DATA FOR THE TASK ->
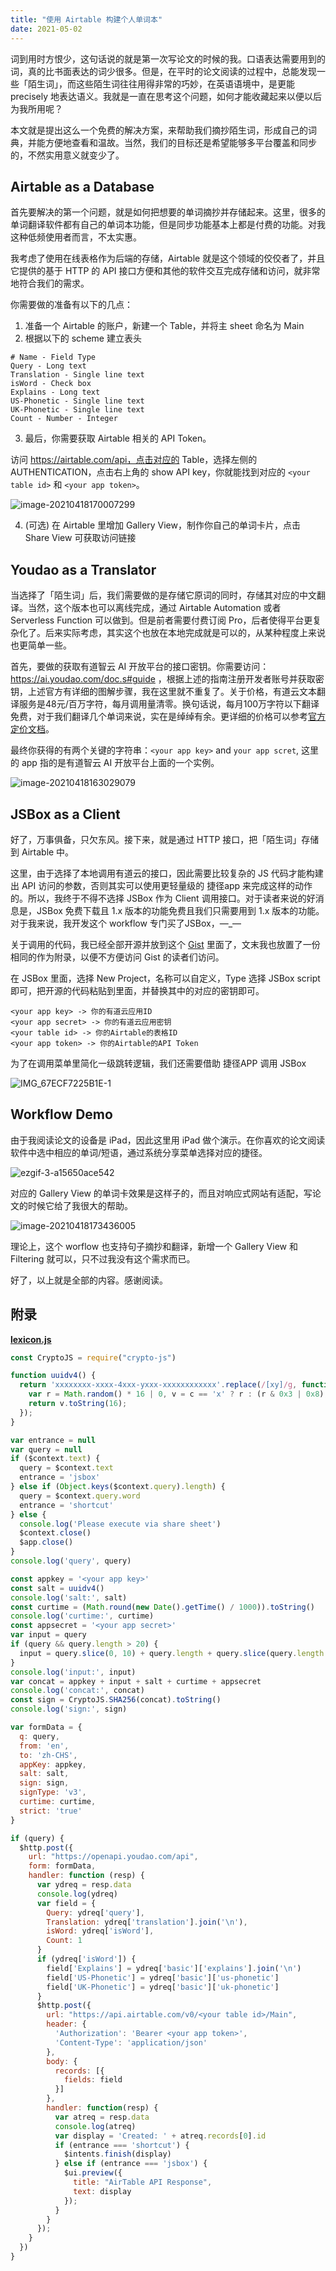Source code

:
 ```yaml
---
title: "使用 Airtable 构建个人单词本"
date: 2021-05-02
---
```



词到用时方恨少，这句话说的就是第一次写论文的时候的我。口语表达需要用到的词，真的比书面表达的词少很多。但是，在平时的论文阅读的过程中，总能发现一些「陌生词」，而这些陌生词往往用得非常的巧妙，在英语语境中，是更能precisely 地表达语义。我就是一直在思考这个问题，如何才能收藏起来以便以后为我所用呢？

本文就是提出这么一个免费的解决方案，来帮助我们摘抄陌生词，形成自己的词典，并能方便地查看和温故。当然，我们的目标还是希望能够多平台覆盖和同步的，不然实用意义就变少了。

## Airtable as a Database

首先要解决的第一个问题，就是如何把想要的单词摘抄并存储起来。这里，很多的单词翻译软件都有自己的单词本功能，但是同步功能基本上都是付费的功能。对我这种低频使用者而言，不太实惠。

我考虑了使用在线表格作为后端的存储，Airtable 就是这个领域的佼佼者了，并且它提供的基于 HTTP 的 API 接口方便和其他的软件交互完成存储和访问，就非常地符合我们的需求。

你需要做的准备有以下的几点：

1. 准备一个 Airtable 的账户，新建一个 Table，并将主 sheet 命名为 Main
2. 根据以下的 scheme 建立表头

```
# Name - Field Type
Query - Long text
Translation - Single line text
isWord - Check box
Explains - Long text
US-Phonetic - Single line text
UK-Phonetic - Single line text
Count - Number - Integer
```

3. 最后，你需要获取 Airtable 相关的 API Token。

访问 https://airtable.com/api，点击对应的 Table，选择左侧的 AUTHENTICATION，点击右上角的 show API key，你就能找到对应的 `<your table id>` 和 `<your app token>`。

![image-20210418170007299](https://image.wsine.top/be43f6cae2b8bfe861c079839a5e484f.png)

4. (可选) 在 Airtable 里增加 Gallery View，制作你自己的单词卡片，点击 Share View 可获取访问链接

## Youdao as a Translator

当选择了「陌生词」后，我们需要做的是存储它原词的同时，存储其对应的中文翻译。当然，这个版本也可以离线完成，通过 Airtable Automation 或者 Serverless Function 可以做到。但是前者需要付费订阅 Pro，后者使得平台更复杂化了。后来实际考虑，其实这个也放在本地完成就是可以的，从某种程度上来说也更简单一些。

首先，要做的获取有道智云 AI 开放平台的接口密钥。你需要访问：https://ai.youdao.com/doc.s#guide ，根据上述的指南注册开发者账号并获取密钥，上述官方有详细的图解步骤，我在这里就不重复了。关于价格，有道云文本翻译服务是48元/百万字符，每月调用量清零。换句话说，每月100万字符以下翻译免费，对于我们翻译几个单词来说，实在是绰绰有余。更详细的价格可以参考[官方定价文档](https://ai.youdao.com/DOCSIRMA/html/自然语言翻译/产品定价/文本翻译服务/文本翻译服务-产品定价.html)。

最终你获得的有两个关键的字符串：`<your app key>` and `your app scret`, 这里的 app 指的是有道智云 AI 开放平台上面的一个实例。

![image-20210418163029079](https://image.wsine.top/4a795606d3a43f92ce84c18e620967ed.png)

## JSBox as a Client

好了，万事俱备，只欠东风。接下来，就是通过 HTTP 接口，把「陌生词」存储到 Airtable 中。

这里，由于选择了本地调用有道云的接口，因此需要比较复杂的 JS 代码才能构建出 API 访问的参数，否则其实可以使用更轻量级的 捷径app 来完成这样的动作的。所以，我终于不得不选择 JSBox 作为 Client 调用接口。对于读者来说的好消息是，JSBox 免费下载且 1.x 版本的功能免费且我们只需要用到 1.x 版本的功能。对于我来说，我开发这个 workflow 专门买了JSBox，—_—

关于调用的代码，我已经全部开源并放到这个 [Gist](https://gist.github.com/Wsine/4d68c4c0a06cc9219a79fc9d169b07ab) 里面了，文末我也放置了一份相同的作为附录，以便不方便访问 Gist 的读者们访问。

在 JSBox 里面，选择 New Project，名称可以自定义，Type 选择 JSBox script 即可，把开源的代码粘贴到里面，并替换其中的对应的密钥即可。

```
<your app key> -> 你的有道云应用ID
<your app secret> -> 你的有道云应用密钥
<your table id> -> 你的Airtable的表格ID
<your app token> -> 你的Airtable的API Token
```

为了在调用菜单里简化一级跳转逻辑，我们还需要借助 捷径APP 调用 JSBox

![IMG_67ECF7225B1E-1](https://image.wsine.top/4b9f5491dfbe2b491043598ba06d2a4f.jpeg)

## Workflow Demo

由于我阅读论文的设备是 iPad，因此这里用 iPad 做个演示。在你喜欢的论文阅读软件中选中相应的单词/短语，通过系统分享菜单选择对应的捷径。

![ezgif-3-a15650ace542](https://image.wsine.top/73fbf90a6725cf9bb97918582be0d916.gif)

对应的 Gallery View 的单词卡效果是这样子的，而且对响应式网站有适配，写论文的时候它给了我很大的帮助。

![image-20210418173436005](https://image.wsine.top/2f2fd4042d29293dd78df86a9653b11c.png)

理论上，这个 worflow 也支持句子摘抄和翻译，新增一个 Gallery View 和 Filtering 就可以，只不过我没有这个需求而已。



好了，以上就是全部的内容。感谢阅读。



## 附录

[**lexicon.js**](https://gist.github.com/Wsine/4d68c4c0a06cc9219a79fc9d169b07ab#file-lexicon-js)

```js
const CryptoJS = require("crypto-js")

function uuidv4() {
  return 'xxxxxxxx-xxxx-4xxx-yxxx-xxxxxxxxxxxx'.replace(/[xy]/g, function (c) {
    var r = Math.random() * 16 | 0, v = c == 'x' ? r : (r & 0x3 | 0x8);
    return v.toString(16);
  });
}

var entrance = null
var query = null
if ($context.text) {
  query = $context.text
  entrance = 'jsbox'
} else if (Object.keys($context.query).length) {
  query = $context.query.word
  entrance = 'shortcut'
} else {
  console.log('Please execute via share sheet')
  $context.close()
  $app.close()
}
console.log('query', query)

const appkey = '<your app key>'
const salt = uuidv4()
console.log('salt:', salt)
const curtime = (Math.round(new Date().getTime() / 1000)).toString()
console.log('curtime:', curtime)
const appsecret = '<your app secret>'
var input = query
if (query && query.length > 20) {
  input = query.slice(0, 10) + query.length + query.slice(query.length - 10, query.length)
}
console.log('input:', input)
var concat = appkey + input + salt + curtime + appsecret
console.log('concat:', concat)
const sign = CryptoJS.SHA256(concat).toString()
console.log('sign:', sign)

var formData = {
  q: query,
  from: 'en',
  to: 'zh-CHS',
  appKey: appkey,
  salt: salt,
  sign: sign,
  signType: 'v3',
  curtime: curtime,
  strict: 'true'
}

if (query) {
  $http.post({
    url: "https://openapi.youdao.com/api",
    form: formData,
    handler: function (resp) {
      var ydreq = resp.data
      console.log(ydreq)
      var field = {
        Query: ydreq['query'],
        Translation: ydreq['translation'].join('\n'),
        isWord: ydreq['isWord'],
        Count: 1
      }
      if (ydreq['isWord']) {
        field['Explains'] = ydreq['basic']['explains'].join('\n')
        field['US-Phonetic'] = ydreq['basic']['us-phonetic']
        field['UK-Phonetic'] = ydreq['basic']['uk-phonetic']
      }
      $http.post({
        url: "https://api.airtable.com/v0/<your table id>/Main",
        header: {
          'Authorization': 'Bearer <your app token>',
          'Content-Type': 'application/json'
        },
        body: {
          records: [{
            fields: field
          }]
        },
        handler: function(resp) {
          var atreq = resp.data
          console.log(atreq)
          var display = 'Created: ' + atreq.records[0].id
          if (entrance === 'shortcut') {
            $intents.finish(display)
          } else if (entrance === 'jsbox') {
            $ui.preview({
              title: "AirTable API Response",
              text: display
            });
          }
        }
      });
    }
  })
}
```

WORK TO COMPLETE ->
Among the lines above, please count those that contain the string "shortcut" and write the number by itself.

PROBLEM SOLUTION ->
2